6.2.    Fees Generally. Fees are non-cancelable and non-refundable. All amounts owed shall be due 30 days from receipt of invoice. All Fees paid and expenses reimbursed under this Agreement will be in United States currency. If provided for in a Quote, Licensee will provide RA with valid and updated credit card information and Licensee authorizes RA to charge such credit card for all Services set forth on the Quote and for charges related to SaaS Services Renewal Term.  Otherwise, Licensee agrees to pay all charges to RA through electronic means (wire or ACH only) to the banking institutions and accounts provided by RA. SaaS Services charges shall be either annually or in accordance with any different billing frequency set forth on the Quote. Licensee is responsible for providing complete and accurate billing and contact information to RA and notifying it of any changes to such information. 

6.3.    Expenses. Licensee shall reimburse RA for all reasonable travel and expenses incurred by RA in connection with the performance of the Implementation Services and as approved in advance by Licensee.

6.4.    Service Suspension and Third-Party Payment Charges. RA, at its option, may suspend the Services, in whole or in part, if RA does not receive all undisputed amounts due and owing under this Agreement within 30 days after delivery of notice to Licensee of the failure to pay such overdue balances. At RA’s election, Licensee will reimburse RA for costs incurred by RA with respect to third-party accounts payable entities, “exchanges” or similar platforms where such platforms require implementation or transaction fees from RA.   Any charge to RA or offset from amounts due RA will be invoiced to Licensee at RA’s discretion.

6.5.    Taxes. The Fees and expenses due to RA as set forth in this Agreement are net amounts to be received by RA, exclusive of all sales, use, withholding, excise, value added, ad valorem taxes, or duties incurred by Licensee or imposed on RA in the performance of this Agreement or otherwise due as a result of this Agreement.

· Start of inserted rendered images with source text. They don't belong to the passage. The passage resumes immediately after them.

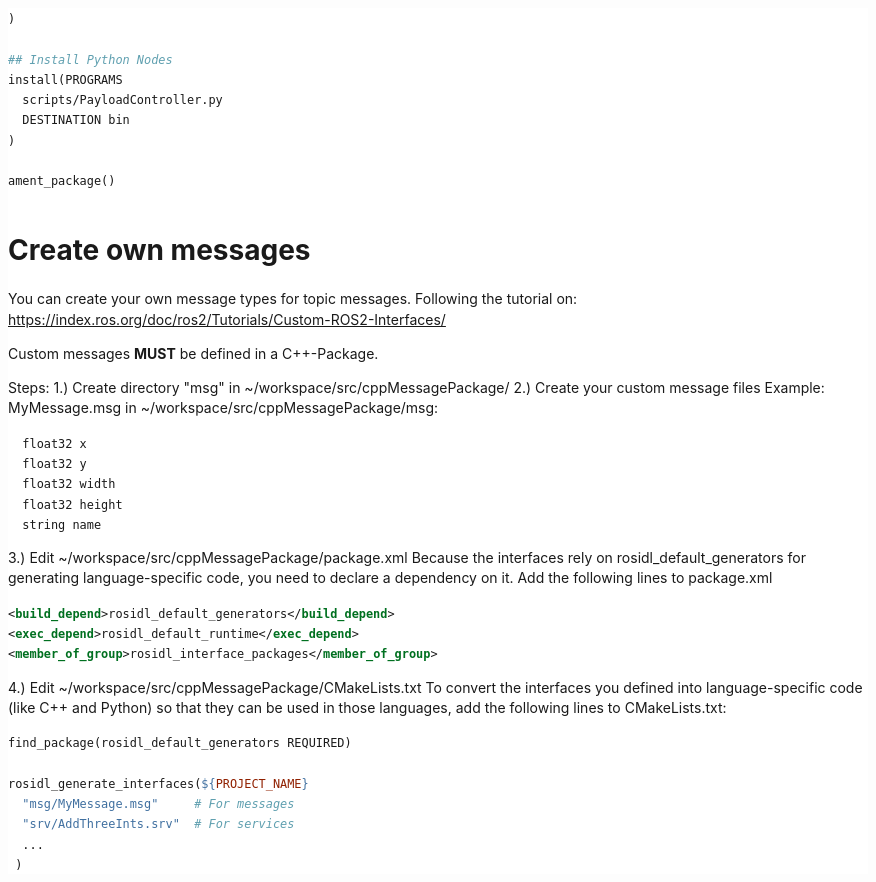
 ``` makefile
)

## Install Python Nodes
install(PROGRAMS
  scripts/PayloadController.py
  DESTINATION bin
)

ament_package()
```

# Create own messages

You can create your own message types for topic messages.
Following the tutorial on: https://index.ros.org/doc/ros2/Tutorials/Custom-ROS2-Interfaces/

Custom messages **MUST** be defined in a C++-Package.

Steps:
1.) Create directory "msg" in ~/workspace/src/cppMessagePackage/
2.) Create your custom message files
Example:
MyMessage.msg in ~/workspace/src/cppMessagePackage/msg:
```
  float32 x
  float32 y
  float32 width
  float32 height
  string name
```

3.) Edit ~/workspace/src/cppMessagePackage/package.xml 
Because the interfaces rely on rosidl_default_generators for generating language-specific code, you need to declare a dependency on it. Add the following lines to package.xml
```xml
<build_depend>rosidl_default_generators</build_depend>
<exec_depend>rosidl_default_runtime</exec_depend>
<member_of_group>rosidl_interface_packages</member_of_group>
```

4.) Edit ~/workspace/src/cppMessagePackage/CMakeLists.txt
To convert the interfaces you defined into language-specific code (like C++ and Python) so that they can be used in those languages, add the following lines to CMakeLists.txt:
```Makefile
find_package(rosidl_default_generators REQUIRED)

rosidl_generate_interfaces(${PROJECT_NAME}
  "msg/MyMessage.msg"     # For messages
  "srv/AddThreeInts.srv"  # For services
  ...
 )
```
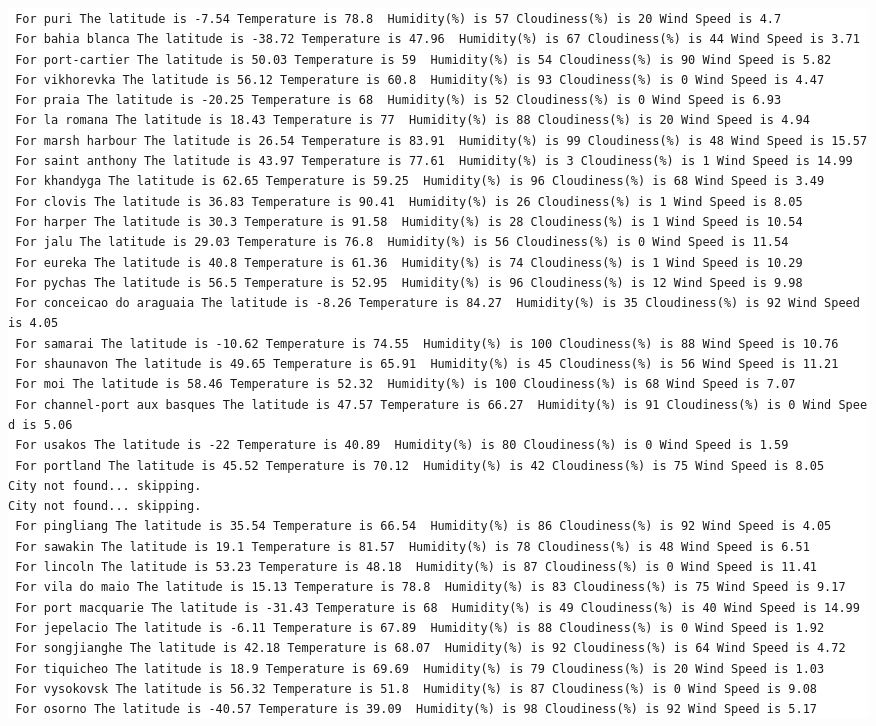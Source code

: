      For puri The latitude is -7.54 Temperature is 78.8  Humidity(%) is 57 Cloudiness(%) is 20 Wind Speed is 4.7
     For bahia blanca The latitude is -38.72 Temperature is 47.96  Humidity(%) is 67 Cloudiness(%) is 44 Wind Speed is 3.71
     For port-cartier The latitude is 50.03 Temperature is 59  Humidity(%) is 54 Cloudiness(%) is 90 Wind Speed is 5.82
     For vikhorevka The latitude is 56.12 Temperature is 60.8  Humidity(%) is 93 Cloudiness(%) is 0 Wind Speed is 4.47
     For praia The latitude is -20.25 Temperature is 68  Humidity(%) is 52 Cloudiness(%) is 0 Wind Speed is 6.93
     For la romana The latitude is 18.43 Temperature is 77  Humidity(%) is 88 Cloudiness(%) is 20 Wind Speed is 4.94
     For marsh harbour The latitude is 26.54 Temperature is 83.91  Humidity(%) is 99 Cloudiness(%) is 48 Wind Speed is 15.57
     For saint anthony The latitude is 43.97 Temperature is 77.61  Humidity(%) is 3 Cloudiness(%) is 1 Wind Speed is 14.99
     For khandyga The latitude is 62.65 Temperature is 59.25  Humidity(%) is 96 Cloudiness(%) is 68 Wind Speed is 3.49
     For clovis The latitude is 36.83 Temperature is 90.41  Humidity(%) is 26 Cloudiness(%) is 1 Wind Speed is 8.05
     For harper The latitude is 30.3 Temperature is 91.58  Humidity(%) is 28 Cloudiness(%) is 1 Wind Speed is 10.54
     For jalu The latitude is 29.03 Temperature is 76.8  Humidity(%) is 56 Cloudiness(%) is 0 Wind Speed is 11.54
     For eureka The latitude is 40.8 Temperature is 61.36  Humidity(%) is 74 Cloudiness(%) is 1 Wind Speed is 10.29
     For pychas The latitude is 56.5 Temperature is 52.95  Humidity(%) is 96 Cloudiness(%) is 12 Wind Speed is 9.98
     For conceicao do araguaia The latitude is -8.26 Temperature is 84.27  Humidity(%) is 35 Cloudiness(%) is 92 Wind Speed is 4.05
     For samarai The latitude is -10.62 Temperature is 74.55  Humidity(%) is 100 Cloudiness(%) is 88 Wind Speed is 10.76
     For shaunavon The latitude is 49.65 Temperature is 65.91  Humidity(%) is 45 Cloudiness(%) is 56 Wind Speed is 11.21
     For moi The latitude is 58.46 Temperature is 52.32  Humidity(%) is 100 Cloudiness(%) is 68 Wind Speed is 7.07
     For channel-port aux basques The latitude is 47.57 Temperature is 66.27  Humidity(%) is 91 Cloudiness(%) is 0 Wind Speed is 5.06
     For usakos The latitude is -22 Temperature is 40.89  Humidity(%) is 80 Cloudiness(%) is 0 Wind Speed is 1.59
     For portland The latitude is 45.52 Temperature is 70.12  Humidity(%) is 42 Cloudiness(%) is 75 Wind Speed is 8.05
    City not found... skipping.
    City not found... skipping.
     For pingliang The latitude is 35.54 Temperature is 66.54  Humidity(%) is 86 Cloudiness(%) is 92 Wind Speed is 4.05
     For sawakin The latitude is 19.1 Temperature is 81.57  Humidity(%) is 78 Cloudiness(%) is 48 Wind Speed is 6.51
     For lincoln The latitude is 53.23 Temperature is 48.18  Humidity(%) is 87 Cloudiness(%) is 0 Wind Speed is 11.41
     For vila do maio The latitude is 15.13 Temperature is 78.8  Humidity(%) is 83 Cloudiness(%) is 75 Wind Speed is 9.17
     For port macquarie The latitude is -31.43 Temperature is 68  Humidity(%) is 49 Cloudiness(%) is 40 Wind Speed is 14.99
     For jepelacio The latitude is -6.11 Temperature is 67.89  Humidity(%) is 88 Cloudiness(%) is 0 Wind Speed is 1.92
     For songjianghe The latitude is 42.18 Temperature is 68.07  Humidity(%) is 92 Cloudiness(%) is 64 Wind Speed is 4.72
     For tiquicheo The latitude is 18.9 Temperature is 69.69  Humidity(%) is 79 Cloudiness(%) is 20 Wind Speed is 1.03
     For vysokovsk The latitude is 56.32 Temperature is 51.8  Humidity(%) is 87 Cloudiness(%) is 0 Wind Speed is 9.08
     For osorno The latitude is -40.57 Temperature is 39.09  Humidity(%) is 98 Cloudiness(%) is 92 Wind Speed is 5.17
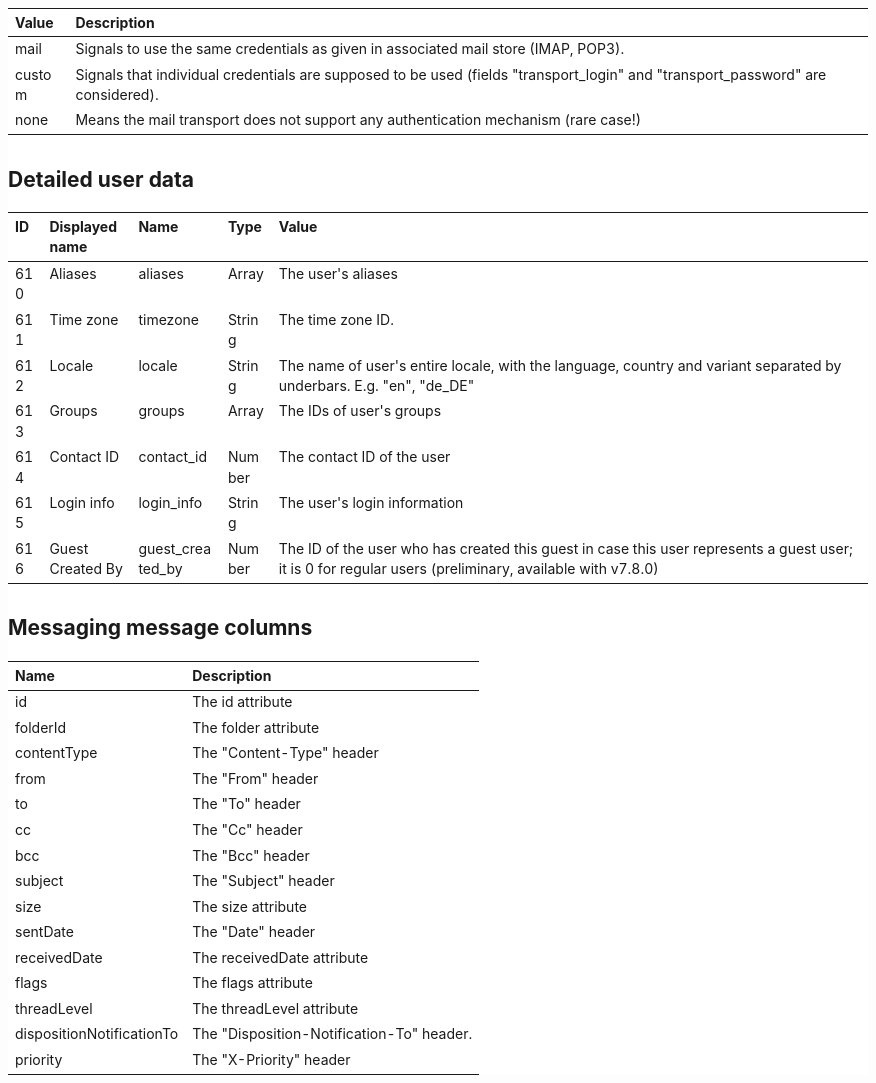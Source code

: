 <div class="simpleTable">

|Value | Description |
|:-----|:------------|
| mail | Signals to use the same credentials as given in associated mail store (IMAP, POP3). |
| custom | Signals that individual credentials are supposed to be used (fields "transport_login" and "transport_password" are considered). |
| none | Means the mail transport does not support any authentication mechanism (rare case!) |

</div>

## Detailed user data

<div class="simpleTable">

|ID | Displayed name | Name | Type | Value |
|:--|:---------------|:-----|:-----|:------|
|610 | Aliases | aliases | Array | The user's aliases |
|611 | Time zone | timezone | String | The time zone ID. |
|612 | Locale | locale | String | The name of user's entire locale, with the language, country and variant separated by underbars. E.g. "en", "de_DE" |
|613 | Groups | groups | Array | The IDs of user's groups |
|614 | Contact ID | contact_id | Number | The contact ID of the user |
|615 | Login info | login_info | String | The user's login information |
|616 | Guest Created By | guest_created_by | Number | The ID of the user who has created this guest in case this user represents a guest user; it is 0 for regular users (preliminary, available with v7.8.0) |

</div>

## Messaging message columns

<div class="simpleTable">

|Name | Description |
|:----|:------------|
|id | The id attribute|
|folderId |  The folder attribute|
|contentType | The "Content-Type" header|
|from | The "From" header|
|to | The "To" header|
|cc | The "Cc" header|
|bcc | The "Bcc" header|
|subject | The "Subject" header|
|size | The size attribute|
|sentDate | The "Date" header|
|receivedDate | The receivedDate attribute|
|flags | The flags attribute|
|threadLevel | The threadLevel attribute|
|dispositionNotificationTo | The "Disposition-Notification-To" header.|
|priority | The "X-Priority" header|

This section will not apply to taxes based solely on RA’s income.  RA will determine in its sole discretion whether or not the SaaS Technology or any Deliverable is to subject to sales, use or other tax, and will invoice Licensee for such tax amounts either concurrent with after invoicing for the appropriate Deliverable or Service.

7.    ACCEPTANCE: CHANGE ORDERS.

7.1.    Acceptance and Performance Warranty. Any Deliverables with respect to Implementation Services shall be subject to acceptance by Licensee to ensure that such meets the specifications of this Agreement and the applicable Quote for such Implementation Services. If Licensee does not reject any Implementation Services Deliverables within 15 days of final delivery of the Deliverables, or RA making such Deliverables available for testing and use, such Deliverables shall be deemed accepted. If any final Deliverable does not materially meet the applicable specifications, Licensee shall notify RA in writing of such nonconformities in reasonable detail, and RA will, at no additional cost, use commercially reasonable efforts to promptly correct such Deliverable so that it conforms to the applicable specifications. If within 30 days of such Licensee notification, any final Deliverable still does not meet the specifications, Licensee may at any time thereafter, as its sole remedy, terminate the applicable Quote, return the Deliverable and all copies thereof to RA, and cease all use and access to the SaaS Services, and RA will refund of any fees or expenses paid in connection with such Deliverables.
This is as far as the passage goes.